Assignment Problem with Constraints
Diploma Thesis – ETH Zürich (10/2004 – 03/2005)
Abstract: Combinatorial optimisation plays an important role in logistics, and many of the basic problems and algorithms find a direct application in this area or even originate from it. For instance, the assignment problem asks for a cost-optimal assignment of workers to tasks or products to warehouse locations.
Additional constraints on the solutions, such as an equal distribution of products to warehouses, are however often required in real-world settings. An algorithm to solve this problem is developed based on Bertsekas' well-known auction algorithm.
Advisors: Andreas Weissl and Prof. Angelika Steger, ETH Zürich

Minimum Cycle Bases Algorithms for the Chemistry Development Kit

Interdisciplinary project – TU München (04/2004 – 09/2004)

The cycles of a graph (the subgraphs whose vertices have even degree) span a matroid; addition on this matroid is defined as the symmetric difference of the edges. A cycle basis is a maximal set of linearly independent cycles; a minimum cycle basis is a cycle basis with minimum edge count (or minimum total edge weight in the case of weighted graphs).
The Smallest Set of Smallest Rings (SSSR), the chemical equivalent to a minimum cycle basis, plays an important role in computational chemistry. However, an efficient and exact algorithm for computing an SSSR was missing from the Chemistry Development Toolkit (CDK), a comprehensive library for computational chemistry which is used in several projects such as JMol and JChemPaint.
We present details about the implementation of several algorithms related to minimum cycles bases and provide several improvements to the algorithms that lower the computational complexity of the minimum cycle basis algorithm to O(m³).
Advisors: Franziska Berger and Prof. Peter Gritzmann, TU München

Hydra: Collaborative Text Editor

Application development – TU München (01/2003 – 06/2003)

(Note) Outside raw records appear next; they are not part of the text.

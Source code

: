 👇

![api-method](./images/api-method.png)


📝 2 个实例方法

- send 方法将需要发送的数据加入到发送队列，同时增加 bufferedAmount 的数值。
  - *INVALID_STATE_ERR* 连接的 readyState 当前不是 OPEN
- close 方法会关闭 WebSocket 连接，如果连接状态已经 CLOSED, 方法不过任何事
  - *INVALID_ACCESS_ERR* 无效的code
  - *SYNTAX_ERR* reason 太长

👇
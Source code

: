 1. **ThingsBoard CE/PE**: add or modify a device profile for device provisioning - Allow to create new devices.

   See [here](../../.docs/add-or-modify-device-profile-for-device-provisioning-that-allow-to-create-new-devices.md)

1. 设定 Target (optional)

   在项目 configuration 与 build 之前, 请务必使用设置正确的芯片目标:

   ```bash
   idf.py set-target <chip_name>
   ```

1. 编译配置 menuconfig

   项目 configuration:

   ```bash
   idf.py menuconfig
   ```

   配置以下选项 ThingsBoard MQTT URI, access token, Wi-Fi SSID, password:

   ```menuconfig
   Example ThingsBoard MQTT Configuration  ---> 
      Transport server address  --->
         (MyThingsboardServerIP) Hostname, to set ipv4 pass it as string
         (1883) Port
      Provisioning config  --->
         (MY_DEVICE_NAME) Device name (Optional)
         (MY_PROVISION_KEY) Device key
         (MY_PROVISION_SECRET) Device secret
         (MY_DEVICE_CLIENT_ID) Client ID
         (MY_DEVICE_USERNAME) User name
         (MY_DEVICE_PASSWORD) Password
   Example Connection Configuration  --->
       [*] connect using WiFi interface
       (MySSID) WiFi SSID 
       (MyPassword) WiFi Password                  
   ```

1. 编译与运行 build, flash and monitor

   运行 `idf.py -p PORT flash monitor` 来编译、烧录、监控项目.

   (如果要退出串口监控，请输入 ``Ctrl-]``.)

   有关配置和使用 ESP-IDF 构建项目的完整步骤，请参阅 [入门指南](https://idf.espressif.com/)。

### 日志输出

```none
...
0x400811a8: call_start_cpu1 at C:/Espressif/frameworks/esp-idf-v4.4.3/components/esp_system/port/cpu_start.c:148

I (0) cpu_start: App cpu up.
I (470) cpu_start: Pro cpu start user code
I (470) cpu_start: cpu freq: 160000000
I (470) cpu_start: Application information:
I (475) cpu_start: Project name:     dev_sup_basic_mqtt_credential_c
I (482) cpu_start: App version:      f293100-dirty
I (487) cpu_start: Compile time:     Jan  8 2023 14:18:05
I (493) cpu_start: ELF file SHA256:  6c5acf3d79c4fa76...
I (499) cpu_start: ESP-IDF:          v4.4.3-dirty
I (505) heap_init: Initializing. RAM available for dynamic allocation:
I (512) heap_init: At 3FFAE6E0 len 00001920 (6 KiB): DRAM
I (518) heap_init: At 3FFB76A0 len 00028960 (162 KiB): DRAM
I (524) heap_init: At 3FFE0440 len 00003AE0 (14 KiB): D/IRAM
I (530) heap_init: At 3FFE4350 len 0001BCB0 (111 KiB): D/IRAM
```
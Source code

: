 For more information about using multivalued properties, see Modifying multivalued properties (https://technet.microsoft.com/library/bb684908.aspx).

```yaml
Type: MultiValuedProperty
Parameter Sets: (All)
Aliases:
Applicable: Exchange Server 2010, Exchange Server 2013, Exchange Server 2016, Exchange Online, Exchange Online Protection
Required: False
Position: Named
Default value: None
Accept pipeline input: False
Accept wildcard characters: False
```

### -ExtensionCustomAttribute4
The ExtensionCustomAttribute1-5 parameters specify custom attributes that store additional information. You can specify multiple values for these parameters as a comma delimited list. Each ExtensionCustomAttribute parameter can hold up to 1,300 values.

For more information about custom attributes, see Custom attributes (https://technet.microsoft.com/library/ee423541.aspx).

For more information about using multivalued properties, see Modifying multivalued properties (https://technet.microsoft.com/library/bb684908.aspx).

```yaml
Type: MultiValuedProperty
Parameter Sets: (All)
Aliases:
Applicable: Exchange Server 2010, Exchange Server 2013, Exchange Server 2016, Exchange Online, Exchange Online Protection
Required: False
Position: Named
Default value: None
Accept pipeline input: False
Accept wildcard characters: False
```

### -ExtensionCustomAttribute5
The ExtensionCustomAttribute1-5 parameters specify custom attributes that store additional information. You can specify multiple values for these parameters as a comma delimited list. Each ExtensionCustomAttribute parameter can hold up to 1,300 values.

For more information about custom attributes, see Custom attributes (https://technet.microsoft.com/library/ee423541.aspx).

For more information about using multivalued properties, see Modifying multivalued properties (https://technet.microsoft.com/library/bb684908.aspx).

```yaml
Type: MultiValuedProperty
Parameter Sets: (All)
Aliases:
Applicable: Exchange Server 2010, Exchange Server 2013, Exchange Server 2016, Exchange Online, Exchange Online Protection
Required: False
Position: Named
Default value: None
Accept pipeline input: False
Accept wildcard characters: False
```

Hydra is an easy-to-use collaborative real-time text editor for Mac OS X. It uses operational transformations to synchronise text on the different participating computers and allows users to simultaneously edit a text file without locking.
Hydra has won several awards, among them the Apple Design Award and the O'Reilly Mac OS X Innovators Award. It is now a commercial product maintained by two of my co-authors under the name SubEthaEdit.